Но также, именно в этом смысле они составляют пару, поскольку необходимы последующие коррекции, дабы учредить строгость в этой новой области. На этот раз рефлексия станет рефлексией над предыдущей рефлексией, или, если хотите, над отрефлексированным интересом. Но почему в обоих случаях используется одно и то же слово «рефлексия»? Да потому, что ранее экстенсия сама уже выступала как коррекция: оно выходило за пределы пристрастия естественных аффектов. Но из-за того, что оно выходило за пределы природы, только смешивая при этом сущности и случайности, оно обращалось к новой коррекции ради нового важного порядка и внутри этого порядка, — порядка, который она учредила, причем такой новый порядок весьма строг. Фактически, мало понимать искусственное только в аспекте фантазии, поверхностности и иллюзии: искусственное — это также и серьезный мир культуры. Разница между природой и культурой — это как раз разница между простым и сложным эффектами. И если Юм всем своим творчеством выказывает постоянный интерес к проблеме психологии животных, то возможно потому, что животное — это природа без культуры: принципы воздействуют на душу животного, но у них нет иного эффекта, кроме как простого эффекта.

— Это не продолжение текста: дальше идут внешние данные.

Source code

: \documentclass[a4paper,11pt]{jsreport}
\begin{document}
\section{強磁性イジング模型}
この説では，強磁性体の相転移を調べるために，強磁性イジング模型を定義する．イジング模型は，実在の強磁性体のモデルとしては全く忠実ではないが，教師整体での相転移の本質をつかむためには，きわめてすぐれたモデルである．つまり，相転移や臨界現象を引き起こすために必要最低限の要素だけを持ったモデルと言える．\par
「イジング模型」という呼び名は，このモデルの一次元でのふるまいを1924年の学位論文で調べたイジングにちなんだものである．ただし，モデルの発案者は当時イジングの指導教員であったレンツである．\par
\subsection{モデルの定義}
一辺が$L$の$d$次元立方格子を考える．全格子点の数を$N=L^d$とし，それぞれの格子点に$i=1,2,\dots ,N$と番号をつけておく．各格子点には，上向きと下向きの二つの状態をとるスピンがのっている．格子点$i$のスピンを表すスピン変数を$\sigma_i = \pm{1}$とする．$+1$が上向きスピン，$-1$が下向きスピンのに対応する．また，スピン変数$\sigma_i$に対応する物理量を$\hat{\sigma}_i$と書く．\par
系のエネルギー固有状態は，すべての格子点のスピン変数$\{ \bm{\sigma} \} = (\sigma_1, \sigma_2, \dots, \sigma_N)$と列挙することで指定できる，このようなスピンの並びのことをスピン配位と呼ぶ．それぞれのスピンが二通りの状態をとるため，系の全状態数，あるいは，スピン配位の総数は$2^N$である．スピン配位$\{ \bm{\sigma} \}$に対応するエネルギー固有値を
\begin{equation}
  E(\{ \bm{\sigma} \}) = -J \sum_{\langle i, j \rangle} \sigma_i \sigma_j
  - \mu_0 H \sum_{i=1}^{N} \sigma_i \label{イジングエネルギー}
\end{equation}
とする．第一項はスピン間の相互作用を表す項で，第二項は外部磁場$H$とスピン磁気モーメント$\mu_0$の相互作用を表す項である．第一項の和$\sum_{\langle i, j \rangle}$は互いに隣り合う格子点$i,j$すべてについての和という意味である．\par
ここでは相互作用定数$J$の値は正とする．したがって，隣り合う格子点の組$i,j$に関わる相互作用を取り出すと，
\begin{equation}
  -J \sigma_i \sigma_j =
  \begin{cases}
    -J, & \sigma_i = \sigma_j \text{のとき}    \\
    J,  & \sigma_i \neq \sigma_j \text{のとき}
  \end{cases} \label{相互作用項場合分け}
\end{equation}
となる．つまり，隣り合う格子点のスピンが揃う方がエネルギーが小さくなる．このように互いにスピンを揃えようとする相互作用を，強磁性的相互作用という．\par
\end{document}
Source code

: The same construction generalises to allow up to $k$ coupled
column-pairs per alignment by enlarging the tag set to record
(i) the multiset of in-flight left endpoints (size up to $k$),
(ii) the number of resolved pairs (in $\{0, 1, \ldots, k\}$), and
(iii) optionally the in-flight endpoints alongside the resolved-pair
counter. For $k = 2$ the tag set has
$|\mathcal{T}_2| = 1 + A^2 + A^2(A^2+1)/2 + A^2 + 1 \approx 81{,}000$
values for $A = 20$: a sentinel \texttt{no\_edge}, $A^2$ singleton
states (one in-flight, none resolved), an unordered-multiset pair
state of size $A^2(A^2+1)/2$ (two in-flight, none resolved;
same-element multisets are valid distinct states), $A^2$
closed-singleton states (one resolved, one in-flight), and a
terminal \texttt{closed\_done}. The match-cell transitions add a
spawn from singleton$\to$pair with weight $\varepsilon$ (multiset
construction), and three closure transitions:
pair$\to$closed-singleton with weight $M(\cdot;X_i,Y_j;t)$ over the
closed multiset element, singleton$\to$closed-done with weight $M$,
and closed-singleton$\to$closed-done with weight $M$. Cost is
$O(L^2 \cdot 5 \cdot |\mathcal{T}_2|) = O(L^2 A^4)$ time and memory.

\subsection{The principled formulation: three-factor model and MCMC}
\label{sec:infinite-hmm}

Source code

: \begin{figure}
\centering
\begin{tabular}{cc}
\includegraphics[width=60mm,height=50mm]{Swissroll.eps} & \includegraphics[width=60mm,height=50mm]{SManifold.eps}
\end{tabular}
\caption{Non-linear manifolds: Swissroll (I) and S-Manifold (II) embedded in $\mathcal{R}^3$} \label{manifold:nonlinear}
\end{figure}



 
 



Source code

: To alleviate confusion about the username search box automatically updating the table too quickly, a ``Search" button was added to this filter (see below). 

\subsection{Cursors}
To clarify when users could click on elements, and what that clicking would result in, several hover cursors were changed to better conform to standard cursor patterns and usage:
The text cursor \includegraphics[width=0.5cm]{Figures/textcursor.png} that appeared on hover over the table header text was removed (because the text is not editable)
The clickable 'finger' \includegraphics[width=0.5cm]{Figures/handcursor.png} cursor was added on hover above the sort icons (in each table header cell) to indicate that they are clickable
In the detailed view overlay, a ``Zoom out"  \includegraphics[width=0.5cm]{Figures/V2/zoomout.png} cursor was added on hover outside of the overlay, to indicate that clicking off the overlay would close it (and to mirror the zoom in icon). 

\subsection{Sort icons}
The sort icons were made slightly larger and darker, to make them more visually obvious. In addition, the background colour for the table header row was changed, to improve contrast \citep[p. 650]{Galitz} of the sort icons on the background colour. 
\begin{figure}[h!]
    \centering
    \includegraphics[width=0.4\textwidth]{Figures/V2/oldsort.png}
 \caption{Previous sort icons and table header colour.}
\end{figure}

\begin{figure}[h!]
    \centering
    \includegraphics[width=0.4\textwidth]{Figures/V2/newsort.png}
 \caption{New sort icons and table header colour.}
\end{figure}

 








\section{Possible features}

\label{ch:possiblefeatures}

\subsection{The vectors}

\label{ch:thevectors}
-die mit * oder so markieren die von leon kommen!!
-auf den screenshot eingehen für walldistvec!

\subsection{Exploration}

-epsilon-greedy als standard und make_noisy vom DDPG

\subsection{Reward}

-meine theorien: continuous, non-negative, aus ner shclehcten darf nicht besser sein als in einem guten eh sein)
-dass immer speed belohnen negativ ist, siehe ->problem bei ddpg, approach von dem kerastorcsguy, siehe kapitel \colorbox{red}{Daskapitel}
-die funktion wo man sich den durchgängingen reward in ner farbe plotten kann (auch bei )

Не имея общих правил, захваченное инстинктом в актуальном, лишенное постоянно действующей фантазии и рефлексивных процедур, животное также лишено и истории. В этом как раз и состоит проблема: как объяснить, что культура и история — у человека — конституируются так, что фантазия восстанавливается благодаря отголоску привязанностей в душе? Как объяснить такой союз самого поверхностного и самого серьезного?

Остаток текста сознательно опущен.